#### What you have to do:
Go through the data below and copy each line that includes "site".

[Dataset entries]
+ + + + +
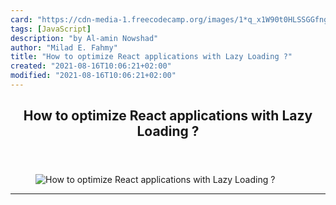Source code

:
 ```yaml
---
card: "https://cdn-media-1.freecodecamp.org/images/1*q_x1W90t0HLSSGGfngWqUA.png"
tags: [JavaScript]
description: "by Al-amin Nowshad"
author: "Milad E. Fahmy"
title: "How to optimize React applications with Lazy Loading ?"
created: "2021-08-16T10:06:21+02:00"
modified: "2021-08-16T10:06:21+02:00"
---
```

<div class="site-wrapper">
<main id="site-main" class="site-main outer">
<div class="inner">
<article class="post-full post tag-javascript tag-react tag-programming tag-web-development tag-tech ">
<header class="post-full-header">
<h1 class="post-full-title">How to optimize React applications with Lazy Loading ?</h1>
</header>
<figure class="post-full-image">
<picture>
<source media="(max-width: 700px)" sizes="1px" srcset="data:image/gif;base64,R0lGODlhAQABAIAAAAAAAP///yH5BAEAAAAALAAAAAABAAEAAAIBRAA7 1w">
<source media="(min-width: 701px)" sizes="(max-width: 800px) 400px,
(max-width: 1170px) 700px,
1400px" srcset="https://cdn-media-1.freecodecamp.org/images/1*q_x1W90t0HLSSGGfngWqUA.png 300w,
https://cdn-media-1.freecodecamp.org/images/1*q_x1W90t0HLSSGGfngWqUA.png 600w,
https://cdn-media-1.freecodecamp.org/images/1*q_x1W90t0HLSSGGfngWqUA.png 1000w,
https://cdn-media-1.freecodecamp.org/images/1*q_x1W90t0HLSSGGfngWqUA.png 2000w">
<img onerror="this.style.display='none'" src="https://cdn-media-1.freecodecamp.org/images/1*q_x1W90t0HLSSGGfngWqUA.png" alt="How to optimize React applications with Lazy Loading ?">
</picture>
</figure>
<section class="post-full-content">
<div class="post-content medium-migrated-article">
</div>
<hr>
</section>
</article>
</div>
</main>
</div>
<!-- Google Tag Manager (noscript) -->
<!-- End Google Tag Manager (noscript) -->
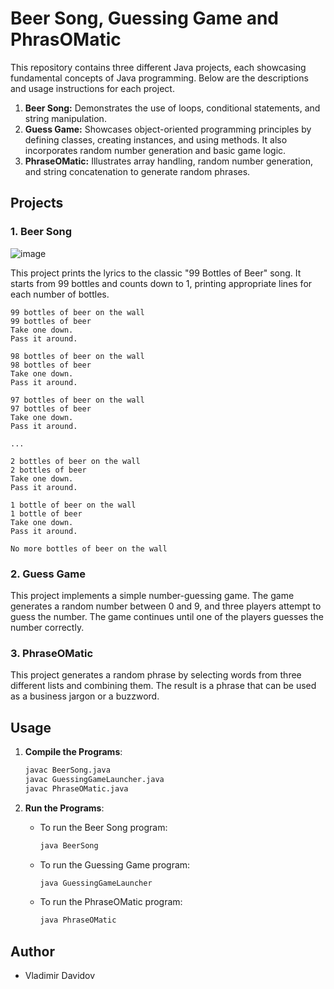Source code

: # Beer Song, Guessing Game and PhrasOMatic

This repository contains three different Java projects, each showcasing fundamental concepts of Java programming. Below are the descriptions and usage instructions for each project.
1.	**Beer Song:** Demonstrates the use of loops, conditional statements, and string manipulation.
2.	**Guess Game:** Showcases object-oriented programming principles by defining classes, creating instances, and using methods. It also incorporates random number generation and basic game logic.
3.	**PhraseOMatic:** Illustrates array handling, random number generation, and string concatenation to generate random phrases.

## Projects

### 1. Beer Song

![image](https://github.com/user-attachments/assets/8c7f2927-1744-4d48-a51e-a47b5db62d25)


This project prints the lyrics to the classic "99 Bottles of Beer" song. It starts from 99 bottles and counts down to 1, printing appropriate lines for each number of bottles.

```
99 bottles of beer on the wall
99 bottles of beer
Take one down.
Pass it around.

98 bottles of beer on the wall
98 bottles of beer
Take one down.
Pass it around.

97 bottles of beer on the wall
97 bottles of beer
Take one down.
Pass it around.

...

2 bottles of beer on the wall
2 bottles of beer
Take one down.
Pass it around.

1 bottle of beer on the wall
1 bottle of beer
Take one down.
Pass it around.

No more bottles of beer on the wall
```
### 2. Guess Game

This project implements a simple number-guessing game. The game generates a random number between 0 and 9, and three players attempt to guess the number. The game continues until one of the players guesses the number correctly.

### 3. PhraseOMatic

This project generates a random phrase by selecting words from three different lists and combining them. The result is a phrase that can be used as a business jargon or a buzzword.

## Usage

1. **Compile the Programs**:
    ```bash
    javac BeerSong.java
    javac GuessingGameLauncher.java
    javac PhraseOMatic.java
    ```

2. **Run the Programs**:
    - To run the Beer Song program:
      ```bash
      java BeerSong
      ```
    - To run the Guessing Game program:
      ```bash
      java GuessingGameLauncher
      ```
    - To run the PhraseOMatic program:
      ```bash
      java PhraseOMatic
      ```

## Author

- Vladimir Davidov
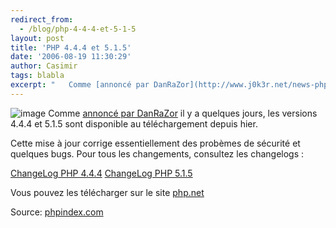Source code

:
 ```yaml
---
redirect_from:
  - /blog/php-4-4-4-et-5-1-5
layout: post
title: 'PHP 4.4.4 et 5.1.5'
date: '2006-08-19 11:30:29'
author: Casimir
tags: blabla
excerpt: "   Comme [annoncé par DanRaZor](http://www.j0k3r.net/news-php-4.4.4-et-5.2.0-en-preparation-1456.html) il y a quelques jours, les versions 4.4.4 et 5.1.5 sont disponible au téléchargement depuis hier.  \n  \nCette mise à jour corrige essentiellement des probèmes de sécurité et quelques bugs. Pour tous les changements, consultez les changelogs :  \n  …"
---
```


![image]({http://www.elroubio.net/commun/elephpant_elroubio.gif})   Comme [annoncé par DanRaZor](http://www.j0k3r.net/news-php-4.4.4-et-5.2.0-en-preparation-1456.html) il y a quelques jours, les versions 4.4.4 et 5.1.5 sont disponible au téléchargement depuis hier.

Cette mise à jour corrige essentiellement des probèmes de sécurité et quelques bugs. Pour tous les changements, consultez les changelogs :

[ChangeLog PHP 4.4.4](http://uk.php.net/ChangeLog-4.php)  [ChangeLog PHP 5.1.5](http://uk.php.net/ChangeLog-5.php)

Vous pouvez les télécharger sur le site [php.net](http://uk.php.net/downloads.php)

Source: [phpindex.com](http://www.phpindex.com/index.php/2006/08/18/2358-php-444-et-php-515)
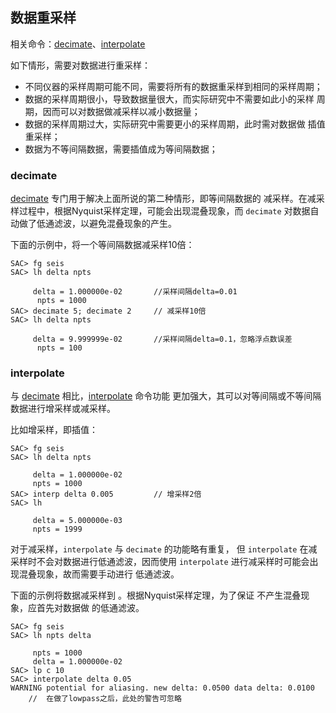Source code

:## 数据重采样

相关命令：[decimate](/commands/decimate.md)、[interpolate](/commands/interpolate.md)

如下情形，需要对数据进行重采样：

-   不同仪器的采样周期可能不同，需要将所有的数据重采样到相同的采样周期；
-   数据的采样周期很小，导致数据量很大，而实际研究中不需要如此小的采样
    周期，因而可以对数据做减采样以减小数据量；
-   数据的采样周期过大，实际研究中需要更小的采样周期，此时需对数据做
    插值重采样；
-   数据为不等间隔数据，需要插值成为等间隔数据；

### decimate

[decimate](/commands/decimate.md)
专门用于解决上面所说的第二种情形，即等间隔数据的
减采样。在减采样过程中，根据Nyquist采样定理，可能会出现混叠现象，而
`decimate` 对数据自动做了低通滤波，以避免混叠现象的产生。

下面的示例中，将一个等间隔数据减采样10倍：

``` {.bash}
SAC> fg seis
SAC> lh delta npts

     delta = 1.000000e-02       //采样间隔delta=0.01
      npts = 1000
SAC> decimate 5; decimate 2     // 减采样10倍
SAC> lh delta npts

     delta = 9.999999e-02       //采样间隔delta=0.1，忽略浮点数误差
      npts = 100
```

### interpolate

与 [decimate](/commands/decimate.md)
相比，[interpolate](/commands/interpolate.md) 命令功能
更加强大，其可以对等间隔或不等间隔数据进行增采样或减采样。

比如增采样，即插值：

``` {.bash}
SAC> fg seis
SAC> lh delta npts

     delta = 1.000000e-02
     npts = 1000
SAC> interp delta 0.005         // 增采样2倍
SAC> lh

     delta = 5.000000e-03
     npts = 1999
```

对于减采样，`interpolate` 与 `decimate` 的功能略有重复， 但
`interpolate` 在减采样时不会对数据进行低通滤波，因而使用 `interpolate`
进行减采样时可能会出现混叠现象，故而需要手动进行 低通滤波。

下面的示例将数据减采样到 。根据Nyquist采样定理，为了保证
不产生混叠现象，应首先对数据做 的低通滤波。

``` {.bash}
SAC> fg seis
SAC> lh npts delta

     npts = 1000
     delta = 1.000000e-02
SAC> lp c 10
SAC> interpolate delta 0.05
WARNING potential for aliasing. new delta: 0.0500 data delta: 0.0100
    //  在做了lowpass之后，此处的警告可忽略
```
+ + + + +
#### Reply:
<div class="site-wrapper">
<main id="site-main" class="site-main outer">
Vous pouvez les télécharger sur le site [php.net](http://uk.php.net/downloads.php)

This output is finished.